“Why yes, Mums. I’m all right.” Phil left his post on the rail and dropped into a chair beside his mother. Perhaps he did it purposely lest she see too much. “Don’t get notions in your head. I like living in Dunbury. I wouldn’t live in a city for anything and I like being with Dad not to mention the rest of you.”
Mrs. Lambert shifted her position also. She wanted to see her son’s face; just as much as he didn’t want her to see it.
“Possibly that is all so but you aren’t happy for all that. You can’t fool mother eyes, my dear.”
Phil looked straight at her then with a little rueful smile.
“I reckon I can’t,” he admitted. “Very well then. I am not entirely happy but it is nobody’s fault and nothing anybody can help.”
“Philip, is it a girl?”
How they dread the girl in their sons’ lives—these mothers! The very possibility of her in the abstract brings a shadow across the path.
“Yes, Mums, it is a girl.”
Mrs. Lambert rose and went over to where her son sat, running her fingers through his hair as she had been wont to do when the little boy Phil was in trouble of any sort.

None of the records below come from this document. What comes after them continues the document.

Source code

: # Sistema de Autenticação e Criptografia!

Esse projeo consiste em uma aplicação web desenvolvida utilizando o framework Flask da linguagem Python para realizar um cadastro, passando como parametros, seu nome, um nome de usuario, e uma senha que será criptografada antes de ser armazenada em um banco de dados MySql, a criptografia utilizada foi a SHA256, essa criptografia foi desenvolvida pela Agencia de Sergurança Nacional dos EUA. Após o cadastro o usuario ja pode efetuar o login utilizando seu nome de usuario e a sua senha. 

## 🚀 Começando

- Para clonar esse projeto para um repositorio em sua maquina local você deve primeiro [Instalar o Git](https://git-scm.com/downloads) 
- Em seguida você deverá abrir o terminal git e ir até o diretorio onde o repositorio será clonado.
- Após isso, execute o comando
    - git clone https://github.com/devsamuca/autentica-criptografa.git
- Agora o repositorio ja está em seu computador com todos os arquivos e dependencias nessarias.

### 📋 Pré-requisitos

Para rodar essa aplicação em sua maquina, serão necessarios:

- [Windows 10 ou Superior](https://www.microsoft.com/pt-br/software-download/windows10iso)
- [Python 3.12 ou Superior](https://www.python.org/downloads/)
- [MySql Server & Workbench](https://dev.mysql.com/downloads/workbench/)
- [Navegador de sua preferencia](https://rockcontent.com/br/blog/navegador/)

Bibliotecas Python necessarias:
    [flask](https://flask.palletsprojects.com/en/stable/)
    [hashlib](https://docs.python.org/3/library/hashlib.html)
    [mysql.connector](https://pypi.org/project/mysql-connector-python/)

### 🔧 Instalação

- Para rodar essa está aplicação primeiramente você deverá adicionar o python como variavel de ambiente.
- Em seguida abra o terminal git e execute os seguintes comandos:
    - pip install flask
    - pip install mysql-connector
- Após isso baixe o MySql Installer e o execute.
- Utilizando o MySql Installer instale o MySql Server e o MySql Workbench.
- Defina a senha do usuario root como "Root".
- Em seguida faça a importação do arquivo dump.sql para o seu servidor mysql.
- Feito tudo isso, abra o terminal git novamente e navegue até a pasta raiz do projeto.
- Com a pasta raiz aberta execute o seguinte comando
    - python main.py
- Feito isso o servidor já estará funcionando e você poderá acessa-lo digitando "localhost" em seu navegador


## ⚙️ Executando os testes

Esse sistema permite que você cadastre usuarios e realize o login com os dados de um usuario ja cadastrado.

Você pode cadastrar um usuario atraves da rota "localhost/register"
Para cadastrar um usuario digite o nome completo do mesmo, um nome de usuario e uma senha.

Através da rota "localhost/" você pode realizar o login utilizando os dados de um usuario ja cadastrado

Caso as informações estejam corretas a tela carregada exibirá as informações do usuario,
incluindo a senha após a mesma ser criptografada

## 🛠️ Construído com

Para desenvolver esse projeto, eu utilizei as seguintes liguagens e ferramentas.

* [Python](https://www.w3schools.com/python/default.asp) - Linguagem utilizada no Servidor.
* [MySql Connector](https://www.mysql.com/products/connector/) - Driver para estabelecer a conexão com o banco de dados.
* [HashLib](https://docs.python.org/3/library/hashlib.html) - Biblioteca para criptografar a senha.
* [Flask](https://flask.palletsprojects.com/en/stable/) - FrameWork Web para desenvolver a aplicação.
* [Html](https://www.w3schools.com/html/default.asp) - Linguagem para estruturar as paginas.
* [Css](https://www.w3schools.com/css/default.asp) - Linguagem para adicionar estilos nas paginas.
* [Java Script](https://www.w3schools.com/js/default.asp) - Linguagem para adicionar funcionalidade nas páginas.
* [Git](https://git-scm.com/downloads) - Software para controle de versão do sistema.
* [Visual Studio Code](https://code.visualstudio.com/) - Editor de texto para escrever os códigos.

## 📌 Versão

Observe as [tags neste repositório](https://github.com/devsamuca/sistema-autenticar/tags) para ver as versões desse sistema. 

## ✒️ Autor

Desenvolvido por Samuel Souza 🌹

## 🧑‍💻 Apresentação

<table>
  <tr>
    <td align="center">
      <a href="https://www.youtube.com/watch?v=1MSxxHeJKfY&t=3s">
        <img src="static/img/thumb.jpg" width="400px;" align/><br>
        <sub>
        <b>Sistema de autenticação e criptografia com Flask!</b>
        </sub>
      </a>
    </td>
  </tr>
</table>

“I am very sorry, dear boy,” she said. “It won’t help to talk about it?”
“I am afraid not. Don’t worry, Mums. It is just—well, it hurts a little just now that’s all.”
She kissed his forehead and went back to her chair. It hurt her to know her boy was being hurt, hurt her almost as much to know she could not help him, she must just let him close the door on his grief and bear it alone.

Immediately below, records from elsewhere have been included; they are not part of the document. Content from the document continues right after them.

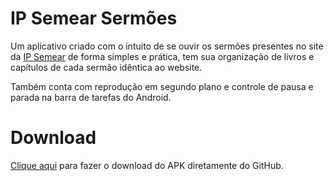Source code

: # IP Semear Sermões

Um aplicativo criado com o intuito de se ouvir os sermões presentes no site da [IP Semear](https://ipsemear.org/sermoes-audio/) de forma simples e prática, tem sua organização de livros e capítulos de cada sermão idêntica ao website.

Também conta com reprodução em segundo plano e controle de pausa e parada na barra de tarefas do Android.

# Download

[Clique aqui](https://github.com/FernandoAntonio/ip_semear_sermoes/releases/download/1.0.0/ip_semear.apk) para fazer o download do APK diretamente do GitHub.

Yet she respected his reserve and loved him the better for it. Phil was like that always. He never cried out when he was hurt. She remembered how long ago the little boy Phil had come to her with a small finger just released from a slamming door that had crushed it unmercifully, the tears streaming down his cheeks but uttering no sound. She recalled another incident of years later, when the coach had been obliged to put some one else in Phil’s place on the team the last minute because his sprained ankle had been bothering. She and Stuart had come on for the game. It had been a bitter disappointment to them all. To the boy it had been little short of a tragedy. But he had smiled bravely at her in spite of the trouble in his blue eyes. “Don’t mind, Mums. It is all right,” he had said steadily. “We’ve got to win. We can’t risk my darned ankle’s flopping. It’s the bleachers for me. The game’s the thing.”
The game had always been the thing for Phil. Even in his blundering, willful boyhood he had played hard and played fair and taken defeat like a man when things had gone against him.
There was a moment’s silence. Then Mrs. Lambert spoke again.
“Phil, I wish you would go to the dance with the girls. It will please them and be good for you. You can’t shut yourself away from everything the way you are doing, if you are going to make Dunbury your home. Your father never has. He has always given himself freely to it, worked with it, played with it, made it a real part of himself. You mustn’t start out by building a wall around yourself.”